» WHAT THIS TASK INVOLVES
Answer with a number only: how many lines of the entries below contain the word "informations"?

[Dataset entries]

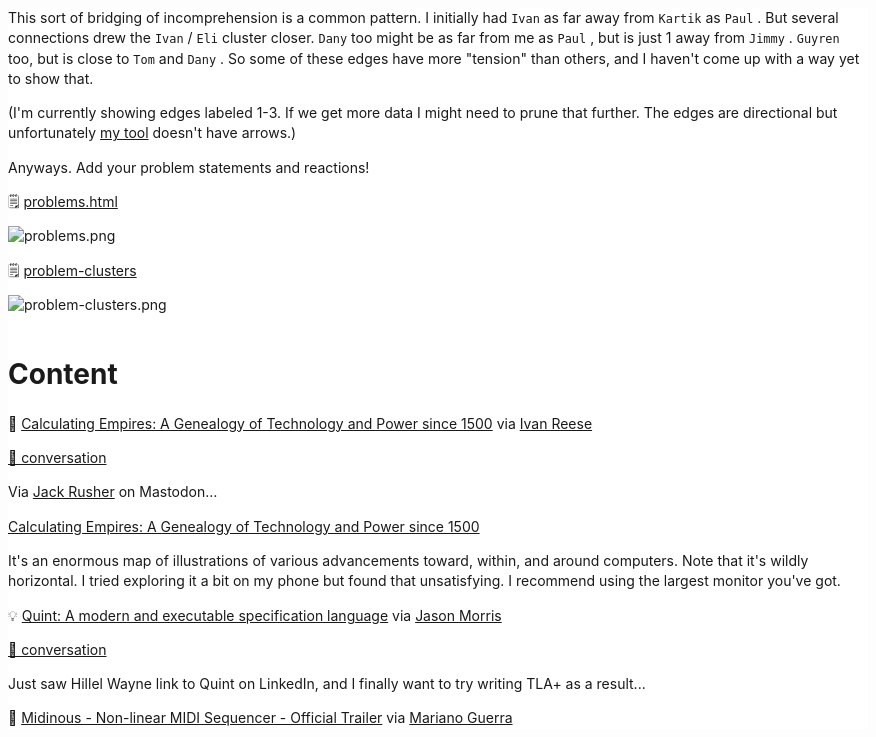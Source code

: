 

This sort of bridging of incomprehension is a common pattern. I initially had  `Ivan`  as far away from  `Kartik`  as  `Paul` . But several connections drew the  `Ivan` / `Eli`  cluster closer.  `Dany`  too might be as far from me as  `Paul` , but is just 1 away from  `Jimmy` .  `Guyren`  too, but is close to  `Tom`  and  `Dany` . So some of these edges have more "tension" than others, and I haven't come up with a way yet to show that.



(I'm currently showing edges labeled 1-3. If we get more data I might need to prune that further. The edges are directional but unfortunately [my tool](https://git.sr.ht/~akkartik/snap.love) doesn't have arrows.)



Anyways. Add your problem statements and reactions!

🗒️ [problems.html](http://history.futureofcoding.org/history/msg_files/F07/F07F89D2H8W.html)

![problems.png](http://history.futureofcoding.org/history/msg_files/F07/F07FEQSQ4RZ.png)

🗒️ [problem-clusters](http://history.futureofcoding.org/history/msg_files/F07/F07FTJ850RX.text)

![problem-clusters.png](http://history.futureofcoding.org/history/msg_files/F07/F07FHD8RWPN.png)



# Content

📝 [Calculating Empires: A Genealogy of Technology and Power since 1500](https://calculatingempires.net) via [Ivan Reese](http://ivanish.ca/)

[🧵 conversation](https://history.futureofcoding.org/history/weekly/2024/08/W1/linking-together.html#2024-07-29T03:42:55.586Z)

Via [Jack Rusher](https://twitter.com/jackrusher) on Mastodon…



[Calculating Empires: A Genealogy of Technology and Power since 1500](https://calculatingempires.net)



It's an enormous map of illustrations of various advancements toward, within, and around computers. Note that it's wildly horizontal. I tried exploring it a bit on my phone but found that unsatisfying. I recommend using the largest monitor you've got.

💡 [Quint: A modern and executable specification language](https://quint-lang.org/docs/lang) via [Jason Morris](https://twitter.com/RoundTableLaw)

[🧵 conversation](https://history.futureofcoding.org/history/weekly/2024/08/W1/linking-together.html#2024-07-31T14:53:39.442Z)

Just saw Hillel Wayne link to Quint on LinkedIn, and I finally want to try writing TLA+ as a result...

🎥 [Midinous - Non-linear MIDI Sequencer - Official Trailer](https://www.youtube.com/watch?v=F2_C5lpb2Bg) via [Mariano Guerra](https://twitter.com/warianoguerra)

==

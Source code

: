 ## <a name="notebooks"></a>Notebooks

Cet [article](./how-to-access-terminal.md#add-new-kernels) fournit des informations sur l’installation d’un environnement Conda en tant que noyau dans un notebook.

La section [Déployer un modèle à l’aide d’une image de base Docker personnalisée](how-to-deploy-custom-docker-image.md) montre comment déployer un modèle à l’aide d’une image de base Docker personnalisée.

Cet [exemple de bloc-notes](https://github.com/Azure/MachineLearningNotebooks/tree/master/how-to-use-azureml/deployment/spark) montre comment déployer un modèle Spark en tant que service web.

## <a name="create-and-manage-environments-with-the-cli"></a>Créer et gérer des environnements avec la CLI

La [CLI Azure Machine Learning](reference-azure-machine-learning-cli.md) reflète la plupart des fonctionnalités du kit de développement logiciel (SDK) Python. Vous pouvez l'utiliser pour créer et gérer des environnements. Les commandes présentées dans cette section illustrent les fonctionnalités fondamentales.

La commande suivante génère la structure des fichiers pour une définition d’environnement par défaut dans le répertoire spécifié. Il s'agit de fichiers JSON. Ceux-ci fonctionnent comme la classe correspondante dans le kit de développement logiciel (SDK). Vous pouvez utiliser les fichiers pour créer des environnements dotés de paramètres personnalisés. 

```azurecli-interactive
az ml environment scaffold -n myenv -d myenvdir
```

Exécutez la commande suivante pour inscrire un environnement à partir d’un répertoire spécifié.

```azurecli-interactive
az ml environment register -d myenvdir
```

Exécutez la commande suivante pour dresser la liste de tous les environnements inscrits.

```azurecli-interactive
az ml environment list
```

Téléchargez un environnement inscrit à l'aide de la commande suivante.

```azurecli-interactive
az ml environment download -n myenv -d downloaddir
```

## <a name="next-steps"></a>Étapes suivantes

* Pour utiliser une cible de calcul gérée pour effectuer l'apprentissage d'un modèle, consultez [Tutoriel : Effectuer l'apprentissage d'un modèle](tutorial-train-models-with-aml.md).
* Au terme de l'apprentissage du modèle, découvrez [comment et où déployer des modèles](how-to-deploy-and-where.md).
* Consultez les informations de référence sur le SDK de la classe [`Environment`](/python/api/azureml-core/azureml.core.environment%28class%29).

» YOUR RESPONSE
2